Four poems have been selected from a book written by Richard...
which have particular association with Turi;
If you are interested in further work please visit http://Lulu.com/rbowen2000.
Track II: Turi, 1980
My ear on the rail, something I'd read in a book, I proclaimed sagely that something was coming. The thrum in the rail a cicada buzz heralding the approaching storm, a minor earthquake making the pebbles dance a jitterbug with the distant diesel. Or not so distant. My companions scattered leaving me lying on the ground, my face on the fiery steel. Around the bend not twenty paces away bigger than a house it bears down on me whistle screaming like a tortured soul. Leaping for the side of the cutting gaining the edge just as the behemoth roared past, an angry beast dragging vacuum in its wake. Heart a running rabbit trying to break through my ribs, forty eight cars, pounding past, each one no farther away than the reach of my fingers, feet scrabbling at the crumbling red clay. Ten, twenty, a thousand years as the KR express bellowed past, shaking the whole world, inches from my slipping Batas. Then Gone around the next bend and gone. Fly and Douglas on top of the cutting laughing uncontrollably at my weak kneed terror, the scream I didn't even know poured from my lips. Then I, too, was laughing, crying, laughing, relief, terror, and joy to be alive, to be so very alive
Late at night,
flashlight under the covers,
Ms. Nalletamby pacing the corridor.
Lights out, boys! Don't make me get the tackie!
Giggles, and stories.
Dreadful stories of the terrs,
coming in the night, burning the farms,
for what? We didn't know.
Of course nobody believed them,
but they were good stories.
Lots of blood and fire, and breaking windows.

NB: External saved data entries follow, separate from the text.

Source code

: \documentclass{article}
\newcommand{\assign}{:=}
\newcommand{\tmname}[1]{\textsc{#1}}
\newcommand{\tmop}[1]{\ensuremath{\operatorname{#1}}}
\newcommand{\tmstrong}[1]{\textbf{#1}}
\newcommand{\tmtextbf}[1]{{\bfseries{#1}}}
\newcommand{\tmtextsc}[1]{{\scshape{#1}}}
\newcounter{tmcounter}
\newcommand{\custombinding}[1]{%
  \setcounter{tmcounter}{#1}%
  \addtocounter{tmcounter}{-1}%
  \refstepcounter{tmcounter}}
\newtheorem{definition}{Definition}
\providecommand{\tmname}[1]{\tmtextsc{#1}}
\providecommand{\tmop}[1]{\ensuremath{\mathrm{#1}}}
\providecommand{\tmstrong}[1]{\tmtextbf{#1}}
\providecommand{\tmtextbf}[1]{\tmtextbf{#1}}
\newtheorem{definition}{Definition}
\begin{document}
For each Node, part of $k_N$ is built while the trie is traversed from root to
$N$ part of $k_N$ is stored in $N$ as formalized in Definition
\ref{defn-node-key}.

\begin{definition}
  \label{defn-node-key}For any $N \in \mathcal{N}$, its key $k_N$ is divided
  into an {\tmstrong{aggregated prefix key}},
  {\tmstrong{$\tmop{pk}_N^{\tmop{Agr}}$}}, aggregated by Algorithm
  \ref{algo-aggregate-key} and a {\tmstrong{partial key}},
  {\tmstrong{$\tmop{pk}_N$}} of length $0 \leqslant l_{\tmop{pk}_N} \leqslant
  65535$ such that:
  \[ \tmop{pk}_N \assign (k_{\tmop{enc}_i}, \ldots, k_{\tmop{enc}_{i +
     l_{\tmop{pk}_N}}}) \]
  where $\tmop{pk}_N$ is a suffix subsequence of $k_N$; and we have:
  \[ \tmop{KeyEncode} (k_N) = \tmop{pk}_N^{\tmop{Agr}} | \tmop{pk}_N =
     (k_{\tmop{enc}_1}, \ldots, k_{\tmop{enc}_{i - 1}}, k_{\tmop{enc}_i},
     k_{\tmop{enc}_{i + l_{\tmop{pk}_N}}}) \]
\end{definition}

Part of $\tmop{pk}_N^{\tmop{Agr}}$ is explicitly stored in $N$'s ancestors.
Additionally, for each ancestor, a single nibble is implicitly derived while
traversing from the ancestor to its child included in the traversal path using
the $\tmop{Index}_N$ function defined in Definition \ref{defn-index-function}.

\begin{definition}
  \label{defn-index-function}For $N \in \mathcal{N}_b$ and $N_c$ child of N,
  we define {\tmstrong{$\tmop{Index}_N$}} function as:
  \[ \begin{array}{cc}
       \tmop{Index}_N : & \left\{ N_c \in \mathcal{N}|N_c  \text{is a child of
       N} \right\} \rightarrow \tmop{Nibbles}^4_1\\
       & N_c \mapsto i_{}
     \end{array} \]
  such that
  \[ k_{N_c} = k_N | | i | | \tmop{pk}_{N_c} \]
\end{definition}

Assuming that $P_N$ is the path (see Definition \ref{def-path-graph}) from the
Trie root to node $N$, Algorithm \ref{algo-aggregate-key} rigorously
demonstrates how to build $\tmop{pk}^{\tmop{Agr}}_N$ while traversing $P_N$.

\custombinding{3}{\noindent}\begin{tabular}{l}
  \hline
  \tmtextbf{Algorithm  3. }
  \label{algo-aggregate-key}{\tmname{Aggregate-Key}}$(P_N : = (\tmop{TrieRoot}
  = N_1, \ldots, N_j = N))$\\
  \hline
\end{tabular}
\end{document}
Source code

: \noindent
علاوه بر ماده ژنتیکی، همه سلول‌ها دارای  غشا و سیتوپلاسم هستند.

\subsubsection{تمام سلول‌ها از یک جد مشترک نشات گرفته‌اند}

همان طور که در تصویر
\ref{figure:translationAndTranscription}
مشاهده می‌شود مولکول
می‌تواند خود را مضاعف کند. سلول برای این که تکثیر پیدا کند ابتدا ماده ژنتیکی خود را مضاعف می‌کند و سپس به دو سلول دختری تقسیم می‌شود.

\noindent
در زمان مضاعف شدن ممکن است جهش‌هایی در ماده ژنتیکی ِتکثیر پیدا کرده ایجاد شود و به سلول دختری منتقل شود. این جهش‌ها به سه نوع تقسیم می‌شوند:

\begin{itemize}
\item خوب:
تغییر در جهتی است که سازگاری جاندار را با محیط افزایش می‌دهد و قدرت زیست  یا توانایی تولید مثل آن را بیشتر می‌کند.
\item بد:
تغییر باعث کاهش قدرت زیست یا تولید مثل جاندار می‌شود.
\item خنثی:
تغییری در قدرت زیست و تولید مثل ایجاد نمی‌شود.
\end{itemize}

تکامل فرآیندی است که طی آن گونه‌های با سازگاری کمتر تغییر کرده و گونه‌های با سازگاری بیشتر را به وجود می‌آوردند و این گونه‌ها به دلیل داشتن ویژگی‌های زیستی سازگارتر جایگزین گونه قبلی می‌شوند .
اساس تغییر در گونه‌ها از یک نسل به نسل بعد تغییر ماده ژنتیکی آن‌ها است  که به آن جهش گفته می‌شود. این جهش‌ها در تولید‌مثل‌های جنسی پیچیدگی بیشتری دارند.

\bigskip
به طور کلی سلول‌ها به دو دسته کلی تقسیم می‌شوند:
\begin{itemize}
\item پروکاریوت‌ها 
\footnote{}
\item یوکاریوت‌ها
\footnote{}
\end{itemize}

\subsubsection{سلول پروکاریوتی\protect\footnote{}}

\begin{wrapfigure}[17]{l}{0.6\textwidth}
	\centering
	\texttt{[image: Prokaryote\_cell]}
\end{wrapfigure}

But he didn't seem excited, so much as
What did I care? Maumau was long over,
and was probably mostly a myth.
Ms Nalletamby storms in, shouting
What do you have? Give it to me! What is it?
A letter from home.
Thundering across the vast empty space,
the roar of the muffler-less engine
announces the arrival of
Charles Mukundi's Peugeot.
No sooner heard than it screams
to a juddering halt in front of us,
the pungent stench of burning oil,
melting tires, and the always-present
warm green smell of Africa. Red dust
sifts down through my hair,
fills my nostrils with the reminder
that Charles and I are children
of the same land.
The bellow of the engine barely dulls,
and the pit crew yell "Haraka! Haraka!"
The building shouts of the wanainchi,
recognizing the hometown hero returned, briefly,
emerging from the clanking wreck
to receive their adulation.
Sure, Shekhar Mehta is long gone,
Drew passed hours ago,
but this is Charles Mukundi!
I used to go to school with him!
We used to share spicy chevda at tuck time,
and steaming ugali at chai
time, under the cool shade of the baobab,
while the starlings shout "Too late! Too late!"
The ibis trumpets back,
"No! Still too soon! Still too soon!"
Pneumatic drills shriek at each other
to wrench the protesting bolts from the wheels,
thick with Mara mud
still warm and sticky
from the fires of noon.
One tire, overinflated, pops like a party balloon.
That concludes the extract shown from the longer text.